Objective To compare the advantages and disadvantages of different slicing methods and staining methods of rat tail intervertebral disc, and lay a theoretical foundation for the corresponding clinical diagnosis and experimental research.
Methods The caudal discs of SD rats were collected, made into frozen sections and paraffin sections, and then stained with hematoxylin-eosin (HE staining), safranin-fast green, Masson staining, toluidine blue, and Immunofluorescence staining of type I collagen (COL-I), type II collagen (COL-III) and glycosaminoglycan (GAG), and the histomorphology and protein expression of each layer of the intervertebral disc were compared and observed Case.
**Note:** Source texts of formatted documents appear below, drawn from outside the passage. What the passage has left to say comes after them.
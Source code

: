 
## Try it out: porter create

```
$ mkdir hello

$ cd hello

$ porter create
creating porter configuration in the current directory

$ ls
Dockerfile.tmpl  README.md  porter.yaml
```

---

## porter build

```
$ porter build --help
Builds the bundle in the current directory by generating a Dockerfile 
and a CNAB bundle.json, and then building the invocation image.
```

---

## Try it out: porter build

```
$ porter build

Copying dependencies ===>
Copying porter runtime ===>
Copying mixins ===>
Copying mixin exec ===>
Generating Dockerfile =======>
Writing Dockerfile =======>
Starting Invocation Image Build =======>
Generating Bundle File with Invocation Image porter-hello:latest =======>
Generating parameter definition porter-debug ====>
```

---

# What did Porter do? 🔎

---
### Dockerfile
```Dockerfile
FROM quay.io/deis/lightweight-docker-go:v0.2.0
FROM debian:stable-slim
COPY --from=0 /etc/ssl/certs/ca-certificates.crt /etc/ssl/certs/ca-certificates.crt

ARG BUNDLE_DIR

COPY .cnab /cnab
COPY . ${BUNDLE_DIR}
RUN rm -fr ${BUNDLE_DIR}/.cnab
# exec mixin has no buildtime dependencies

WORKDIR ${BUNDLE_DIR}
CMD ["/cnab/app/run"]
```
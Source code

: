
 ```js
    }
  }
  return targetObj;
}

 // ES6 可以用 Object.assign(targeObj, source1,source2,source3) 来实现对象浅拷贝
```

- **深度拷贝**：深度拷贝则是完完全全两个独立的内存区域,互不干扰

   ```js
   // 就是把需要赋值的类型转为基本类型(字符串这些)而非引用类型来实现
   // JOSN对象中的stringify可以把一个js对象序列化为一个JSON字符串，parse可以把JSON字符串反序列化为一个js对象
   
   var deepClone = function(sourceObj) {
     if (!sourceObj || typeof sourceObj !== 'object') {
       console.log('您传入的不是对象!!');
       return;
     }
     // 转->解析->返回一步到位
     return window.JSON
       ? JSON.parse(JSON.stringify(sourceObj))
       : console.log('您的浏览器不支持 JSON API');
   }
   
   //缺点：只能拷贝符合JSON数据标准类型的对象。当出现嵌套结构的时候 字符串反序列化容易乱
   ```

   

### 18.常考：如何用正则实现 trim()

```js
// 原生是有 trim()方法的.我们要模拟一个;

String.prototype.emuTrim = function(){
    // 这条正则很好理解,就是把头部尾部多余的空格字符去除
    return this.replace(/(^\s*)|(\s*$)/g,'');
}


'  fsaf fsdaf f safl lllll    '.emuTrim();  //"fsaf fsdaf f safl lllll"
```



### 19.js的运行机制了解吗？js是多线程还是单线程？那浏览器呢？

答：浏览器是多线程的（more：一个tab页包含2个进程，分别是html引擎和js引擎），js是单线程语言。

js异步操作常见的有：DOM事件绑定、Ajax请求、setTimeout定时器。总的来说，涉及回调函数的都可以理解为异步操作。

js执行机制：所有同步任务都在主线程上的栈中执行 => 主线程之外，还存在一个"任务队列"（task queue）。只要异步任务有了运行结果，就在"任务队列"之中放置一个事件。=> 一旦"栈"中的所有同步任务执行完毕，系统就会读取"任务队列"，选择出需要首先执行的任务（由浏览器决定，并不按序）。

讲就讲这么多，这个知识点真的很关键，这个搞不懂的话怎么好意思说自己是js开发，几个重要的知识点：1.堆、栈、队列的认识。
Results Among the staining methods, HE staining of paraffin sections could clearly show the layers of tissue; Masson staining could clearly show the annulus fibrosus and nucleus pulposus; Safranin-fast green staining and toluidine blue staining could better show the layers of cartilage and the Subchondral bone structure. In the immunofluorescence staining of frozen sections, the collagen in the annulus fibrosus tissue was mostly COL-I, and the collagen in the nucleus pulposus tissue was mostly COL-II, while GAG was mostly secreted by the nucleus pulposus cells and nucleus pulposus-like cells.
CONCLUSIONS: HE staining and Masson staining are used to observe the tissue layers of the intervertebral disc, and paraffin section is better than frozen section. When the expression and distribution of various proteins in the intervertebral disc are observed, immunofluorescence staining is used, and frozen section is better than paraffin section.